Over the last weeks, the most urgent task has been to enable contact center agents to work at home. While not everyone is set up properly yet, most organizations are operational in this new model. They had to jump through hoops, of technical and commercial nature. For example, in the Business Process Outsourcing (BPO) world it is very common to set security practices which are impossible to meet in a work at home environment.

Now that agents are taking calls in the new environment, contact centers managers and supervisors need to adapt and consider what to do next.

First and foremost, communicate. Work in contact centers is very demanding, and the agent-supervisor relationship is critical. Whether it is a beginning of shift briefing or in-shift interaction, supervisors find themselves unable to see and feel what is happening other than by looking at their laptop; agents themselves are deprived of familiar cues such as wallboards or the humming background noise that some feel energizing.

Recommendation #1:

Deploy messaging and videoconferencing tools so that the agent- supervisor relationship stays strong.

Supervisors need to engage with agents even more: practice silent monitoring more often, let agents know they have support, and continue to barge in to help with customer challenges, and generally follow best practices for managing teams working from home.

Also, because the home environment is less controlled, quality monitoring becomes more important too. Pay attention to background noise or disturbances, watch agent performance or behavior changes and understand who needs most help and coaching.

Recommendation #2:

Focus on supervisor engagement and quality monitoring.
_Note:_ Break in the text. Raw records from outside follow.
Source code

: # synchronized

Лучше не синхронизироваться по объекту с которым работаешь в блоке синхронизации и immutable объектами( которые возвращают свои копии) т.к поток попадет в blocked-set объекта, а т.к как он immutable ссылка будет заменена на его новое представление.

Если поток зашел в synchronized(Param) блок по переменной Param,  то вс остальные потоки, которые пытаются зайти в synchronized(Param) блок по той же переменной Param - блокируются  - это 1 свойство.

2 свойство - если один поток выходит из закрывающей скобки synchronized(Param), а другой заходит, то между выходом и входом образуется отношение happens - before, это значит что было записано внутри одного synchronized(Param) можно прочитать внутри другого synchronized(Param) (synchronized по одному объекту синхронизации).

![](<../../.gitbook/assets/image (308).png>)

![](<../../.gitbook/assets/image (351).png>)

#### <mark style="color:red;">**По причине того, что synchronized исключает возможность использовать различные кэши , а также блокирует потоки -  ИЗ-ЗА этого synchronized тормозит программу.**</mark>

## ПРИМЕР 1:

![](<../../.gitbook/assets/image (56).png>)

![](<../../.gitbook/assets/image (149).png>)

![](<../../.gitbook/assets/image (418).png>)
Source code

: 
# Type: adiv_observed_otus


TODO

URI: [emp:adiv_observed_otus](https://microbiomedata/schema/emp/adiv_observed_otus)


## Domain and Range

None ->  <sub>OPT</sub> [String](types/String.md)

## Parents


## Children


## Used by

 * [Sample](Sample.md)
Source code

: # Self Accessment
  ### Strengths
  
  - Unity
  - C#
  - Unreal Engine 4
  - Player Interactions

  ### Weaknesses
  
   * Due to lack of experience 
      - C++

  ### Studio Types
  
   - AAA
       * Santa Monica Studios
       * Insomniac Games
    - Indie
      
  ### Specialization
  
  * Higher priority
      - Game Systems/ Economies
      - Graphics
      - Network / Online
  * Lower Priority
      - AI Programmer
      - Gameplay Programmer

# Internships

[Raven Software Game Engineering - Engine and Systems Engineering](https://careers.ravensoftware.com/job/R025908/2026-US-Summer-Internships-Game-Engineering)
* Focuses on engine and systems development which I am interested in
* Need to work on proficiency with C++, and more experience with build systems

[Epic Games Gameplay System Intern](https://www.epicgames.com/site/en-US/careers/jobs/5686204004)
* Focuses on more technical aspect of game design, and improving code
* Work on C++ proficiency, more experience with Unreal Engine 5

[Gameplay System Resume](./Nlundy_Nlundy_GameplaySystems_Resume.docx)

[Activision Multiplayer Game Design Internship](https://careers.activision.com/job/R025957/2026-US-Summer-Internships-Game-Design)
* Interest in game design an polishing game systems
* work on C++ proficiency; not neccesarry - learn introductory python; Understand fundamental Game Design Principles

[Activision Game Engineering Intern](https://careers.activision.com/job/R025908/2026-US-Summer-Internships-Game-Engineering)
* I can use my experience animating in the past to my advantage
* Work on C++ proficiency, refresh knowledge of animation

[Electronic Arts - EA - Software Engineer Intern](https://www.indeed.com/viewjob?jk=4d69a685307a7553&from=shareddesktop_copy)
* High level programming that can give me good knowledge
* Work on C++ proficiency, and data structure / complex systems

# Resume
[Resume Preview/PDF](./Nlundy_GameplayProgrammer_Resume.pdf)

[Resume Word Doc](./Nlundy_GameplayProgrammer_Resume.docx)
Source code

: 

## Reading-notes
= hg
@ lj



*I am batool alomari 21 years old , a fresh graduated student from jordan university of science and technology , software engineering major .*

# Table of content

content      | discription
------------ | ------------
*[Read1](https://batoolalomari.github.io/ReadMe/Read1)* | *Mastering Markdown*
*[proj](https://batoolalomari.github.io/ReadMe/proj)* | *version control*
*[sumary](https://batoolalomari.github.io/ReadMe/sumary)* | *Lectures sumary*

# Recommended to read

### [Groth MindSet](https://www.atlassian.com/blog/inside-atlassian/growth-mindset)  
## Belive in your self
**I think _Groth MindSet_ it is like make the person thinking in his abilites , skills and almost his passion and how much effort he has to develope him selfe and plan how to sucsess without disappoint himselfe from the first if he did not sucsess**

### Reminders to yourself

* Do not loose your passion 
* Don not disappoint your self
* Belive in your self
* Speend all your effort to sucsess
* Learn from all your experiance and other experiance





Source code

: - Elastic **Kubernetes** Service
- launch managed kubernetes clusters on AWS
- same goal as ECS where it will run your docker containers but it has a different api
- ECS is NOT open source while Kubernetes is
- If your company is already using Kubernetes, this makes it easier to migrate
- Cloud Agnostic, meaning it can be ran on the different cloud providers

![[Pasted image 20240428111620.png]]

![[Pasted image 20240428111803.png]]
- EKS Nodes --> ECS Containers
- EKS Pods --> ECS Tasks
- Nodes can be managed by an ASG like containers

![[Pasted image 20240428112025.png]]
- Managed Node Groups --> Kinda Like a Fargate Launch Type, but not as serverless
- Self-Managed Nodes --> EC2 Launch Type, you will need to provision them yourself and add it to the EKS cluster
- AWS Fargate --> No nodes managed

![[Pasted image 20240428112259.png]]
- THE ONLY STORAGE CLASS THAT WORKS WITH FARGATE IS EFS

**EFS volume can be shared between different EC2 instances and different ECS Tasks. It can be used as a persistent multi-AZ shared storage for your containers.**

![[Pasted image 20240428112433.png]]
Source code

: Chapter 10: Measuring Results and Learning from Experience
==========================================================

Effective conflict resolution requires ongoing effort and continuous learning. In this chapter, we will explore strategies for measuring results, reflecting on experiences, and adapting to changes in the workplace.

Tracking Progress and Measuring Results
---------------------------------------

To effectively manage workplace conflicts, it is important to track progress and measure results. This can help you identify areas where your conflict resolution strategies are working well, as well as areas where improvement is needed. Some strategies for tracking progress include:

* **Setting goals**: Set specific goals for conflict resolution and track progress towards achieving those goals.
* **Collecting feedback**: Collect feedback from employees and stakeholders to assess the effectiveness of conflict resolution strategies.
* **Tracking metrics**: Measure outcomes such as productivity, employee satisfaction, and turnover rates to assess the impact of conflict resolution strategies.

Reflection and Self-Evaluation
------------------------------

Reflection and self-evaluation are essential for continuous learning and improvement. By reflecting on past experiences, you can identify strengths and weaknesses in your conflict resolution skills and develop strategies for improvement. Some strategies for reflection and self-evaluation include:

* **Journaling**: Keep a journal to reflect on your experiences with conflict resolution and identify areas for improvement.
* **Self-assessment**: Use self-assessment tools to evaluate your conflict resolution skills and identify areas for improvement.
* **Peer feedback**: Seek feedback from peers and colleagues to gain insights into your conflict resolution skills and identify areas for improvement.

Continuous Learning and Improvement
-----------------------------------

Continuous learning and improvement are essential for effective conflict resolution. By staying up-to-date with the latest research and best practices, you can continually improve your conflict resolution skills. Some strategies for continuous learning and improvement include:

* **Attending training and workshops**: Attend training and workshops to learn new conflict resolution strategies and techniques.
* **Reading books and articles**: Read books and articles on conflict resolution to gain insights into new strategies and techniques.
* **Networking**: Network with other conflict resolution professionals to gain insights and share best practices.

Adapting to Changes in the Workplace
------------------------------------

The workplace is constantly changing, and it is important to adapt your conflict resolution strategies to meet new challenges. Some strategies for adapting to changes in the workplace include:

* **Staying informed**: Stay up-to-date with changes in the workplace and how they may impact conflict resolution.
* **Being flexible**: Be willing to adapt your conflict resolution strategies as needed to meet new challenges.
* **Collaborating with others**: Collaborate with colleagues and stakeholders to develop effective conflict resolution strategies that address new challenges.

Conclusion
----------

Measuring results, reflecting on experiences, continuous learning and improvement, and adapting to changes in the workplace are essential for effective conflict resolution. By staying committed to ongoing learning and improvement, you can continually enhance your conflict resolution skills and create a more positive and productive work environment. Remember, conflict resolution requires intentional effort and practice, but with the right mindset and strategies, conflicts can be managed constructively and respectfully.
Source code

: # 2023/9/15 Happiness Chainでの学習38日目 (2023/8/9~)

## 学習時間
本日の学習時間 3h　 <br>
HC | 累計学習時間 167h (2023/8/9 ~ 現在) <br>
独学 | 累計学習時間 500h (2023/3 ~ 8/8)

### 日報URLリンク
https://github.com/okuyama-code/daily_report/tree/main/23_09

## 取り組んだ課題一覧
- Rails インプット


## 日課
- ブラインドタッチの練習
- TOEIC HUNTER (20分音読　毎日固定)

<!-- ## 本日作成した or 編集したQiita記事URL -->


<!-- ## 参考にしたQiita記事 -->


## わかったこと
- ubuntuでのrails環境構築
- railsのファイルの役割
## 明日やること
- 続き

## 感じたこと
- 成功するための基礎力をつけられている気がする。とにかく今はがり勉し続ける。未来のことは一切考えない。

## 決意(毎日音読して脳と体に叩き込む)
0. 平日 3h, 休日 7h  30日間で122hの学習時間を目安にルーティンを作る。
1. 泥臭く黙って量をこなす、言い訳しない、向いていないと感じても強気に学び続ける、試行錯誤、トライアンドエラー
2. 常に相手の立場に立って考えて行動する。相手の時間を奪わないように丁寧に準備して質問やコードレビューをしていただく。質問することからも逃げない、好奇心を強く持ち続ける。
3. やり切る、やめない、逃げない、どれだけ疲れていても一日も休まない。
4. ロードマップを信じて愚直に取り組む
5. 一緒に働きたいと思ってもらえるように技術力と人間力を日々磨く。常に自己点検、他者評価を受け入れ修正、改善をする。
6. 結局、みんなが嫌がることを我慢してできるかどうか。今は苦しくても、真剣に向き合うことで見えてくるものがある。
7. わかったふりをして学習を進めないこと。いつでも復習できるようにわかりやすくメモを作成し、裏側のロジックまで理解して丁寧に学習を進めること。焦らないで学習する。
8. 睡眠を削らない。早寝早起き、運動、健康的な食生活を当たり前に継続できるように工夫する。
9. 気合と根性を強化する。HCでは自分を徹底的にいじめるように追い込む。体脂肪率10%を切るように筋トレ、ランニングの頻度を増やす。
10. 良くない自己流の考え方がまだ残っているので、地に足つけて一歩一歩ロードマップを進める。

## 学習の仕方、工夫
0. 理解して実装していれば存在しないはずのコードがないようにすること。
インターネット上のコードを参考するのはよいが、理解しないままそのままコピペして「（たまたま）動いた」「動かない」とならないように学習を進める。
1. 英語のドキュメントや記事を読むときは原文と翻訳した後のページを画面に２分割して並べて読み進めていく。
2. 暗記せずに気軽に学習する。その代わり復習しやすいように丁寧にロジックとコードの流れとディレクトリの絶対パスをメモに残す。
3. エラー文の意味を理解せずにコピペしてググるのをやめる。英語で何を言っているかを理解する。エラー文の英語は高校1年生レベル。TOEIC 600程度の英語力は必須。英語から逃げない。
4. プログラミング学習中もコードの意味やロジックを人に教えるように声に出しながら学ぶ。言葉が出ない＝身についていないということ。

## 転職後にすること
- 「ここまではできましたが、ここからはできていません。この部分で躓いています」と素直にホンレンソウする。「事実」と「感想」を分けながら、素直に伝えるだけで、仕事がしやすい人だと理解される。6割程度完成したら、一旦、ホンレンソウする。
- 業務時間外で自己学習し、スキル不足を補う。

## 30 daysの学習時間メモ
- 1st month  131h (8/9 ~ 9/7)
Once this is done, more subtle aspects need consideration, such as workforce management: in theory, agents should have more time and flexibility, if only because they do not have to commute anymore, so more scheduling options become available. This creates opportunities for absorbing more call volumes and smoothing out service levels.

An issue that agents face is daycare. Even in dual income families, the inability to access daycare is forcing parents to take shifts off work. More than ever agents need shift flexibility and robust workforce management is vital.

Recommendation #3:

Consider making changes to the IVR and website to encourage customers to call when more agents are available and extend operating hours.

Once the operation is running and adjustments made, longer-term questions need to be addressed, such as:

  • Should more aggressive call deflection strategies be developed and implemented?
  • Should digital channels be reinforced?
  • Should work at home become the norm?
  • Should risk management and continuity plans be reconsidered?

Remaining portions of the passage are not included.